[rds-devel] race condition in rds_send_xmit()?

Pradeep pradeep at cup.hp.com
Wed Jul 30 17:37:42 PDT 2008


Hello,

I'm hitting a scenario where there are outstanding messages
to be transmitted (conn->c_send_queue is NOT empty), but
rds_send_xmit() is not called - thereby stalling all sends.
I think there is a race condition in which this could happen.

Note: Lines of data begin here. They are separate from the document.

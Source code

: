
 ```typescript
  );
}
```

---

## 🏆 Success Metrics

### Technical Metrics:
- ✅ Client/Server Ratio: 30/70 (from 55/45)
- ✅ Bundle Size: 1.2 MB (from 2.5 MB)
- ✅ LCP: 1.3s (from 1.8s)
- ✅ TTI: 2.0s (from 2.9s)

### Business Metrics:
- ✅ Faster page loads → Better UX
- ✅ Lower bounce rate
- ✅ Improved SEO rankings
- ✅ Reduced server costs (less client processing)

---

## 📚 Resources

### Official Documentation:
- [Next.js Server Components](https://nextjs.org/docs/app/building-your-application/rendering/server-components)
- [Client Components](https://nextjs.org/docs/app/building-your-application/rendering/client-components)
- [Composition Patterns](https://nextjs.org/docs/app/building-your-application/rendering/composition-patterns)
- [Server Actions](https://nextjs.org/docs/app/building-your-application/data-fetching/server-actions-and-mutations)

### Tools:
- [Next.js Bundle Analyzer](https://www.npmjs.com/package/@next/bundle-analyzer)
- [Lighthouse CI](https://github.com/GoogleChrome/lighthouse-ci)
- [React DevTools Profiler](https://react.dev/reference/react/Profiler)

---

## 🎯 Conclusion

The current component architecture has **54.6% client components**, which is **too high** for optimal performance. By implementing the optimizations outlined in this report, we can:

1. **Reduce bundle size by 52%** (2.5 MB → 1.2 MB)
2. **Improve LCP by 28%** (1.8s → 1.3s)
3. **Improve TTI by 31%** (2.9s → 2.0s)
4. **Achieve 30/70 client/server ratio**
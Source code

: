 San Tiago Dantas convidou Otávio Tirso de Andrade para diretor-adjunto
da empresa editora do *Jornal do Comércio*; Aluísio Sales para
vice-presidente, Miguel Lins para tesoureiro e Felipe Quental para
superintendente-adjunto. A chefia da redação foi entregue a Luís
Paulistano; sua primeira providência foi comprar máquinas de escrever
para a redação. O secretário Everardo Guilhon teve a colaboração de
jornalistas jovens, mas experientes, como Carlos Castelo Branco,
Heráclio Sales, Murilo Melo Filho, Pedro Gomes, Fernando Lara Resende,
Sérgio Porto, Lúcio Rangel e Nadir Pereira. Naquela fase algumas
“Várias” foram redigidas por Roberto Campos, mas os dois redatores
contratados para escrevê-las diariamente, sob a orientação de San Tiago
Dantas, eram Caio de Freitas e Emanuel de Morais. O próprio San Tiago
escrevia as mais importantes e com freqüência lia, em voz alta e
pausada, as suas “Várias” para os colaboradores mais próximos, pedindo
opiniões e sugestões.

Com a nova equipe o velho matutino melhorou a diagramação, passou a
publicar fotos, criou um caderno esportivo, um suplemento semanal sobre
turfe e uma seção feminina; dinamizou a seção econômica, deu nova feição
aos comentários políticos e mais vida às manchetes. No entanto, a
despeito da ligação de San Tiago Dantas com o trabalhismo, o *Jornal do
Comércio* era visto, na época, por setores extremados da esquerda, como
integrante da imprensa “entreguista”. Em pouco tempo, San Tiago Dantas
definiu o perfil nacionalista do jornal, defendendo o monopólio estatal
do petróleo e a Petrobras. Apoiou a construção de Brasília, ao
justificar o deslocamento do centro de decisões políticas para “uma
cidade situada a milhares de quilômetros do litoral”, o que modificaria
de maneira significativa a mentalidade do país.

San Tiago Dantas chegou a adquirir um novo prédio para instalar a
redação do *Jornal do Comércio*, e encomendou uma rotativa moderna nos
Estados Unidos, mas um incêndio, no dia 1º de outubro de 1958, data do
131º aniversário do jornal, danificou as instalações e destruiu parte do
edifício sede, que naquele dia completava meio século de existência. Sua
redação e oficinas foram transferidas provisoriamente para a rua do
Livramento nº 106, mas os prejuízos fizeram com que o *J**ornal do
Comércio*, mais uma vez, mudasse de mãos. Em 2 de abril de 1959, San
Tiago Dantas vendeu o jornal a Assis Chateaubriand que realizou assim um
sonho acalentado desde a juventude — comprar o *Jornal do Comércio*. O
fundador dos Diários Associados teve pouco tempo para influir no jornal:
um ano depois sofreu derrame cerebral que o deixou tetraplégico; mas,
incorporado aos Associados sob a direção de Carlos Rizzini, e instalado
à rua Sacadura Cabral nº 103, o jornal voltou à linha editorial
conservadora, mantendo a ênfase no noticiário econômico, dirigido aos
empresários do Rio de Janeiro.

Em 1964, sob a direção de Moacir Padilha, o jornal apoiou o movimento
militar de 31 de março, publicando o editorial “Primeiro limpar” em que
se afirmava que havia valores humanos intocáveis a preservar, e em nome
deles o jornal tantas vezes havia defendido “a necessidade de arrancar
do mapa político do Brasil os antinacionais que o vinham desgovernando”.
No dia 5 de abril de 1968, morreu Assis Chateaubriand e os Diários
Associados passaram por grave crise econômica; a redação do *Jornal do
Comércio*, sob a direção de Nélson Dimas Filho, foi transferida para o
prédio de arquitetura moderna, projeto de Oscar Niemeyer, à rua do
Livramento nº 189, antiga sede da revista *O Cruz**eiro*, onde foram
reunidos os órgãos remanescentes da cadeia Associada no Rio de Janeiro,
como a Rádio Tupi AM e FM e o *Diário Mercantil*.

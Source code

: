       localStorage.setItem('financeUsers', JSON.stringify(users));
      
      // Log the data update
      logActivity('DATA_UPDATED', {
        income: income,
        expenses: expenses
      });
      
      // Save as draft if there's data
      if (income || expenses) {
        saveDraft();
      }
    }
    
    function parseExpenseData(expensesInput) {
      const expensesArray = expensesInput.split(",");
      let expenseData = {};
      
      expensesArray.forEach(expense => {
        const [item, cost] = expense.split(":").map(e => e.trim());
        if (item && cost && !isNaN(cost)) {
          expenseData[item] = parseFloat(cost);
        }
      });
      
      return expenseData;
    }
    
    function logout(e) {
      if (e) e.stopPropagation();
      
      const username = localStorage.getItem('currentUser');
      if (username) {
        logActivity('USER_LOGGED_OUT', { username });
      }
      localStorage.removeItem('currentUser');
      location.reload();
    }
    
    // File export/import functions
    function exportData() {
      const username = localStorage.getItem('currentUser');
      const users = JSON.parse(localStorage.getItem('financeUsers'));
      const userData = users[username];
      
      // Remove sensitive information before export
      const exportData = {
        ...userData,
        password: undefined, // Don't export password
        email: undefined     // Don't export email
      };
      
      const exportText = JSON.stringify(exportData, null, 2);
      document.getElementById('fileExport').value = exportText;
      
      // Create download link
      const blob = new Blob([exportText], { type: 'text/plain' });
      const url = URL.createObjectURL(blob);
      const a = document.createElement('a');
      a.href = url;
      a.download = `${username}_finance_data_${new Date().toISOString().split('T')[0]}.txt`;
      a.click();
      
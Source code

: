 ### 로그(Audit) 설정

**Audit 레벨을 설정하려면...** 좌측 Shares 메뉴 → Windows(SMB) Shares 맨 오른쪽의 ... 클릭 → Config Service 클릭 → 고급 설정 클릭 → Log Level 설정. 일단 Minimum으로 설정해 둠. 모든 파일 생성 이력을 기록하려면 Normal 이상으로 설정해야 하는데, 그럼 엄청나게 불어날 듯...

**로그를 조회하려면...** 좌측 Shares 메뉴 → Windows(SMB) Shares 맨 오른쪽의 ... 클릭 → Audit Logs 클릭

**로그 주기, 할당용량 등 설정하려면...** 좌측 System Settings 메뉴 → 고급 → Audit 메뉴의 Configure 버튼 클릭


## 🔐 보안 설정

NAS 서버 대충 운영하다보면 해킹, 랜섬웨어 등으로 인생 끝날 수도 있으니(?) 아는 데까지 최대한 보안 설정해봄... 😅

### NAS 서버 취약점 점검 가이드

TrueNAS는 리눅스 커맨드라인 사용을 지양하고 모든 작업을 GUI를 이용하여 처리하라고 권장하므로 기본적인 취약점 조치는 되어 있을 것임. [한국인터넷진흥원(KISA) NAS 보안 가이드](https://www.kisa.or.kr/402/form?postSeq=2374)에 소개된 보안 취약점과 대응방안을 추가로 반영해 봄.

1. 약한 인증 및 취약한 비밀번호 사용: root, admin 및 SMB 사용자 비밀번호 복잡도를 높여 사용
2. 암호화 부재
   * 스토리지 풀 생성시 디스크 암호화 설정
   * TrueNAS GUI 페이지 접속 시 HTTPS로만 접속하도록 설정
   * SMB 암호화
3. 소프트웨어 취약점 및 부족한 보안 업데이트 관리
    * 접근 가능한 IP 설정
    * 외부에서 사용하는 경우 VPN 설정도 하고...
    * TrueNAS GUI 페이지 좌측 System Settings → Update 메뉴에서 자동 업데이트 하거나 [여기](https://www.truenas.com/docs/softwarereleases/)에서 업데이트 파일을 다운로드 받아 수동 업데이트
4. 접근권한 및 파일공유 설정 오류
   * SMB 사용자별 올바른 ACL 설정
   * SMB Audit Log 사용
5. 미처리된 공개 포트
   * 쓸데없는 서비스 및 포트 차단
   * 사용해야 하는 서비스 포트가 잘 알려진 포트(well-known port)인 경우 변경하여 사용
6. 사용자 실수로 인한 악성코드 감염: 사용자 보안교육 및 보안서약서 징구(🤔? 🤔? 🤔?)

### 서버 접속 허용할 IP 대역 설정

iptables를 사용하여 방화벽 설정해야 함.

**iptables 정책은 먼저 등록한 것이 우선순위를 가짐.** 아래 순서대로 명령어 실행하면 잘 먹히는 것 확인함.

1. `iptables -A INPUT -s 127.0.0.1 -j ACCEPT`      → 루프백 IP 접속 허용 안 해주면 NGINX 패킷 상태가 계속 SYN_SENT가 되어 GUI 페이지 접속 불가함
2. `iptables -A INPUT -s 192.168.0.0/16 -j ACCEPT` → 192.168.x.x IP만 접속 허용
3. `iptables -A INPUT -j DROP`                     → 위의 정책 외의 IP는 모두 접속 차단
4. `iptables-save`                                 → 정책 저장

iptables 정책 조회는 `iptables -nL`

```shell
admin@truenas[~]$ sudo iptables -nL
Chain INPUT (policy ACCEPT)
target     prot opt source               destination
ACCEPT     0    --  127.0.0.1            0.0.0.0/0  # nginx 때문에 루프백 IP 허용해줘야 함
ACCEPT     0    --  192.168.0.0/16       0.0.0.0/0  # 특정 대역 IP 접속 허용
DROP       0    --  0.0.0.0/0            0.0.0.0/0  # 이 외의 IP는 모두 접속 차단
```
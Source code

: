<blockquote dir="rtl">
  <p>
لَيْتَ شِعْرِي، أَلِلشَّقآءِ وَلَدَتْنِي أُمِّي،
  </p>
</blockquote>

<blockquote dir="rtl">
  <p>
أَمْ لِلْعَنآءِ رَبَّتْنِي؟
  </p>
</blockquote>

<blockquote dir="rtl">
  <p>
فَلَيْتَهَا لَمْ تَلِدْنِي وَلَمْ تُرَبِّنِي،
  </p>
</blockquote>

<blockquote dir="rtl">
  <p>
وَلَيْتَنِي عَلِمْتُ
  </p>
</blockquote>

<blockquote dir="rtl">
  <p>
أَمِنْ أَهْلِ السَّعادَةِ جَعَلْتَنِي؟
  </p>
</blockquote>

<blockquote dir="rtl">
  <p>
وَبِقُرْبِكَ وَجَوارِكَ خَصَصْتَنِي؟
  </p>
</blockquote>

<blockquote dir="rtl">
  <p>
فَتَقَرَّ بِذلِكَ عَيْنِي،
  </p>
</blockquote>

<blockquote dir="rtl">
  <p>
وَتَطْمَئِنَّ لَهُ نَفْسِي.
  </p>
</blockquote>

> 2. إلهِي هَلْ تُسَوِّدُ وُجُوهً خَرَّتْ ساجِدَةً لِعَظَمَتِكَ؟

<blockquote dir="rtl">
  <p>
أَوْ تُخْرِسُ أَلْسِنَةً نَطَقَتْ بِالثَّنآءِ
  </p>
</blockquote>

Suppose rds_send_xmit() sends couple of congestion map
messages in the while loop (ret = 8240) and then it looks
at conn->c_send_queue, it is empty. So now we have a case
where ret > 0 and was_empty=1. Suppose another CPU feeds
the conn->c_send_queue at this time and calls rds_send_xmit(),
it will just return because down_trylock() fails.
Now the thread comes out of while loop and releases the
semaphore. Since ret>0, it returns 8240 to the caller -
rds_send_worker(). rds_send_worker() checks the return value
and since it is not EAGAIN or ENOMEM, doesn't call rds_send_xmit()
again.

Please correct me if I'm missing something here and this
race condition is implausible. I'll reset ret to zero after
each congestion map msg send and see what happens.

Thanks,
Pradeep




More information about the rds-devel mailing list